Puluhan mahasiswa dan elemen masyarakat menggelar unjuk rasa di luar gedung Pengadilan Negeri Pandeglang, Banten, Selasa (5/1). Di dalam gedung pengadilan, majelis hakim sedang membacakan putusan sela dalam sidang kasus dugaan suap senilai Rp 1,5 miliar kepada anggota DPRD Kabupaten Pandeglang dengan terdakwa mantan Bupati Pandeglang Achmad Dimyati Natakusumah. (Foto:kompas/Cyprianus Anto Saptowalyono)***
OTONOMI DAERAH BANTEN (4)
Pejabat di Daerah Pun Terjerat Korupsi
Oleh Anita Yossihara dan C Anto Saptowalyono
Pandeglang kembali memanas. Unjuk rasa pemuda dan mahasiswa menjadi rutinitas mingguan dalam kurun waktu dua bulan terakhir. Masyarakat kembali turun ke jalan untuk mengawal jalannya persidangan terhadap mantan Bupati Pandeglang, Banten, A Dimyati Natakusumah yang tersandung kasus suap.

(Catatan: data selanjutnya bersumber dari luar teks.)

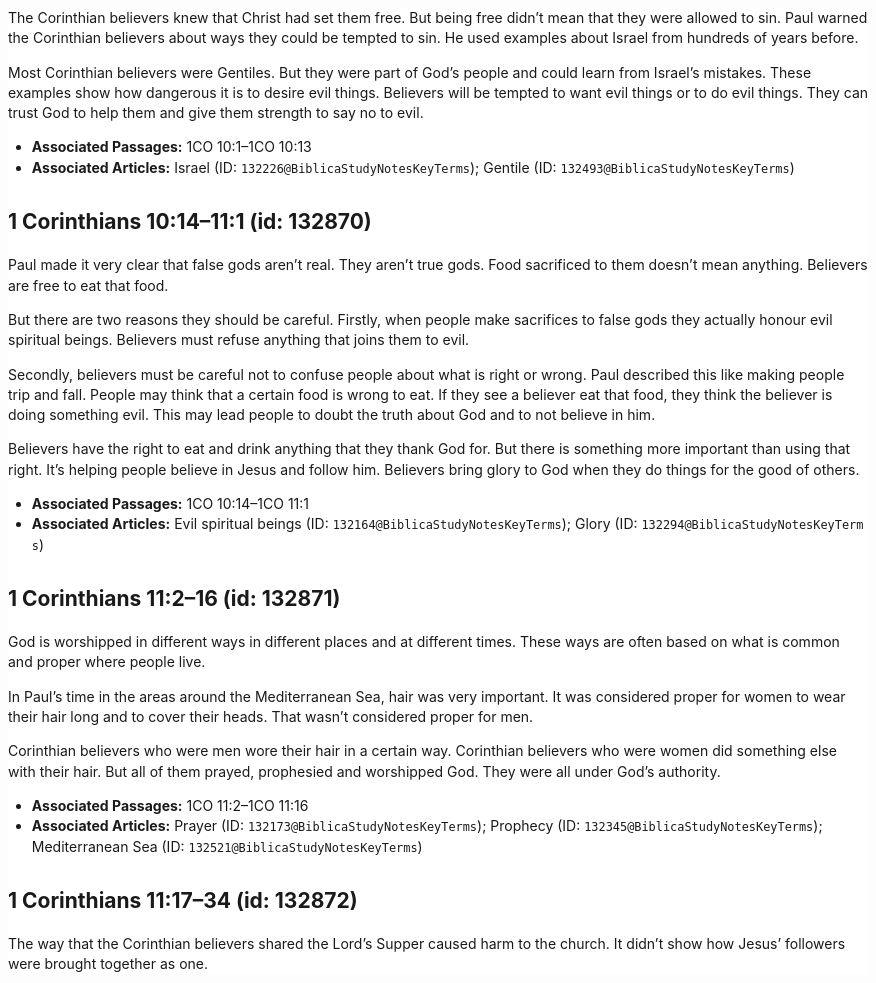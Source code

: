 The Corinthian believers knew that Christ had set them free. But being free didn’t mean that they were allowed to sin. Paul warned the Corinthian believers about ways they could be tempted to sin. He used examples about Israel from hundreds of years before.

Most Corinthian believers were Gentiles. But they were part of God’s people and could learn from Israel’s mistakes. These examples show how dangerous it is to desire evil things. Believers will be tempted to want evil things or to do evil things. They can trust God to help them and give them strength to say no to evil.

* **Associated Passages:** 1CO 10:1–1CO 10:13
* **Associated Articles:** Israel (ID: `132226@BiblicaStudyNotesKeyTerms`); Gentile (ID: `132493@BiblicaStudyNotesKeyTerms`)

## 1 Corinthians 10:14–11:1 (id: 132870)

Paul made it very clear that false gods aren’t real. They aren’t true gods. Food sacrificed to them doesn’t mean anything. Believers are free to eat that food.

But there are two reasons they should be careful. Firstly, when people make sacrifices to false gods they actually honour evil spiritual beings. Believers must refuse anything that joins them to evil.

Secondly, believers must be careful not to confuse people about what is right or wrong. Paul described this like making people trip and fall. People may think that a certain food is wrong to eat. If they see a believer eat that food, they think the believer is doing something evil. This may lead people to doubt the truth about God and to not believe in him.

Believers have the right to eat and drink anything that they thank God for. But there is something more important than using that right. It’s helping people believe in Jesus and follow him. Believers bring glory to God when they do things for the good of others.

* **Associated Passages:** 1CO 10:14–1CO 11:1
* **Associated Articles:** Evil spiritual beings (ID: `132164@BiblicaStudyNotesKeyTerms`); Glory (ID: `132294@BiblicaStudyNotesKeyTerms`)

## 1 Corinthians 11:2–16 (id: 132871)

God is worshipped in different ways in different places and at different times. These ways are often based on what is common and proper where people live.

In Paul’s time in the areas around the Mediterranean Sea, hair was very important. It was considered proper for women to wear their hair long and to cover their heads. That wasn’t considered proper for men.

Corinthian believers who were men wore their hair in a certain way. Corinthian believers who were women did something else with their hair. But all of them prayed, prophesied and worshipped God. They were all under God’s authority.

* **Associated Passages:** 1CO 11:2–1CO 11:16
* **Associated Articles:** Prayer (ID: `132173@BiblicaStudyNotesKeyTerms`); Prophecy (ID: `132345@BiblicaStudyNotesKeyTerms`); Mediterranean Sea (ID: `132521@BiblicaStudyNotesKeyTerms`)

## 1 Corinthians 11:17–34 (id: 132872)

The way that the Corinthian believers shared the Lord’s Supper caused harm to the church. It didn’t show how Jesus’ followers were brought together as one.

Sudah delapan pekan warga Pandeglang disuguhi aksi demonstrasi. Setiap Kamis, saat sidang perkara suap dengan terdakwa Dimyati digelar, massa pro ataupun kontra sama-sama berunjuk rasa di depan Pengadilan Negeri (PN) Pandeglang. Kubu pro menuntut Dimyati dibebaskan. Kubu kontra menuntut Dimyati dihukum.
Persidangan Dimyati menjadi perhatian publik. Sejak sidang pertama pada 4 Desember 2009, ruang sidang selalu penuh sesak dengan penjagaan ketat polisi.
Dimyati didakwa bersama-sama dengan mantan Kepala Badan Perencanaan Pembangunan Daerah Pandeglang Abdul Munaf melakukan suap. Mereka membagikan uang Rp 1,5 miliar kepada anggota DPRD Pandeglang periode 2004-2009. Uang itu digunakan untuk memuluskan pemberian izin/rekomendasi pengajuan pinjaman daerah pada Bank Jabar-Banten Cabang Pandeglang sebesar Rp 200 miliar pada 2006.
Pengajuan pinjaman sebenarnya menuai protes sejak 2007. Masyarakat kerap berunjuk rasa menolak pinjaman karena khawatir diselewengkan. Apalagi besaran cicilan mencapai Rp 67 miliar per tahun yang harus dibayarkan selama tiga tahun berturut-turut. Jumlah itu jauh di atas Pendapatan Asli Daerah Pandeglang saat itu yang hanya Rp 51 miliar.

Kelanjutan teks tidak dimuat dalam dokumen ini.